• WHAT IS NEEDED:
Here are the records. Write out exactly the lines between the one holding "- Estadio BBVA (Monterrey)" and the one holding "- Group stage dates: June 11-27, 2026", inclusive.

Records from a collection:
________________________

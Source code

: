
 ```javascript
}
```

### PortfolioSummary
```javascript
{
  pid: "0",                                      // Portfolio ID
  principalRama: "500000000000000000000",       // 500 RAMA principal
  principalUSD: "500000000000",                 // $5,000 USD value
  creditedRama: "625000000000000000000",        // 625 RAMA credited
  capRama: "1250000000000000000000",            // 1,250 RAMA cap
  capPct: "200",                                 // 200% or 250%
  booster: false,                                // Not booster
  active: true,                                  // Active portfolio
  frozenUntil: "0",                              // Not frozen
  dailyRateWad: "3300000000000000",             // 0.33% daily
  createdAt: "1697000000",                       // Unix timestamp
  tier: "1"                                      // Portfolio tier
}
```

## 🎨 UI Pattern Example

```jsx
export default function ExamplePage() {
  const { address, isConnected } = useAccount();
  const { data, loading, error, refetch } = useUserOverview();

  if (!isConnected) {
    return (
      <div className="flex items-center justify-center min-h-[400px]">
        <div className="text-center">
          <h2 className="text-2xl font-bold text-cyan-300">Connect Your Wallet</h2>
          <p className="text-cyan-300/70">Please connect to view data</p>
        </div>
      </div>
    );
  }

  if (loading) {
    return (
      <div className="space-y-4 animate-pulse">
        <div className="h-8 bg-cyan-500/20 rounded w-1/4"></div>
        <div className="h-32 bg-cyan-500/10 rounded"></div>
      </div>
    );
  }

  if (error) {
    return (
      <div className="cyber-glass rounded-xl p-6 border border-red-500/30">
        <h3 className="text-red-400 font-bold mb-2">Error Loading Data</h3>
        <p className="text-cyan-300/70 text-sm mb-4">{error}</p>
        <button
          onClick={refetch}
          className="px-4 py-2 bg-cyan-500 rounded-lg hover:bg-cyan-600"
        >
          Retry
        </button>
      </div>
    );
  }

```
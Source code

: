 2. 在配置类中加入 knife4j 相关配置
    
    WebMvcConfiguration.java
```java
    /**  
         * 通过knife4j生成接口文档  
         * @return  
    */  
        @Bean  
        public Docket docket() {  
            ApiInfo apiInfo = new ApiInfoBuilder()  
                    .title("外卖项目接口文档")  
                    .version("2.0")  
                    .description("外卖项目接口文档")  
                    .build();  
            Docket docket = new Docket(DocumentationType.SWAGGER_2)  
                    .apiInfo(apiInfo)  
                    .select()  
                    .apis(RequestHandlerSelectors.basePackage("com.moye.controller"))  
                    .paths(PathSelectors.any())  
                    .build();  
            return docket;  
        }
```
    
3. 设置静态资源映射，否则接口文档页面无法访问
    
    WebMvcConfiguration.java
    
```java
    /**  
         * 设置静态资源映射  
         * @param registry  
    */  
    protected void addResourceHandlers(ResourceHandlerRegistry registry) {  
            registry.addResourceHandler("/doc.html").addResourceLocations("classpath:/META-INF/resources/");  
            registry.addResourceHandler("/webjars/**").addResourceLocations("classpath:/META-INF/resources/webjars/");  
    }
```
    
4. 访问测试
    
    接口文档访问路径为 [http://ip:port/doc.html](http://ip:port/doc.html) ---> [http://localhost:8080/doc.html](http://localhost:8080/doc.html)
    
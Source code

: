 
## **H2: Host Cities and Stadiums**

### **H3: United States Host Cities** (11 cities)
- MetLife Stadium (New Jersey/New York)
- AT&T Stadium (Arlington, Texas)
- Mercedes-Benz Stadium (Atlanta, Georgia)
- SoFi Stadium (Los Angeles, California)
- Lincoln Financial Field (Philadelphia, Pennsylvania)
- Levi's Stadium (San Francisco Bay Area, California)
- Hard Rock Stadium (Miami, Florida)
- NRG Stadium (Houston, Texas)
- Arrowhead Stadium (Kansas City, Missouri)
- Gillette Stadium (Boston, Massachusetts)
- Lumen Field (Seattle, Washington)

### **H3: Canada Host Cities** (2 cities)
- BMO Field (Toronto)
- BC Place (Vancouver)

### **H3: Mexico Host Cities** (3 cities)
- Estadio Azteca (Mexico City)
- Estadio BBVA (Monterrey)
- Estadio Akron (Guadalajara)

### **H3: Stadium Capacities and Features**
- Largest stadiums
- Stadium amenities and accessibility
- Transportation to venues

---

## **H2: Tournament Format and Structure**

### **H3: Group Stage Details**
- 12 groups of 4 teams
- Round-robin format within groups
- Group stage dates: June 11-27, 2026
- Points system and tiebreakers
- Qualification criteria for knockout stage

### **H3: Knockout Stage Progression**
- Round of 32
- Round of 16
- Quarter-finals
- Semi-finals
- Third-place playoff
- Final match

________________________

• WRITTEN RESPONSE:
- Estadio BBVA (Monterrey)
- Estadio Akron (Guadalajara)

### **H3: Stadium Capacities and Features**
- Largest stadiums
- Stadium amenities and accessibility
- Transportation to venues

---

## **H2: Tournament Format and Structure**

### **H3: Group Stage Details**
- 12 groups of 4 teams
- Round-robin format within groups
- Group stage dates: June 11-27, 2026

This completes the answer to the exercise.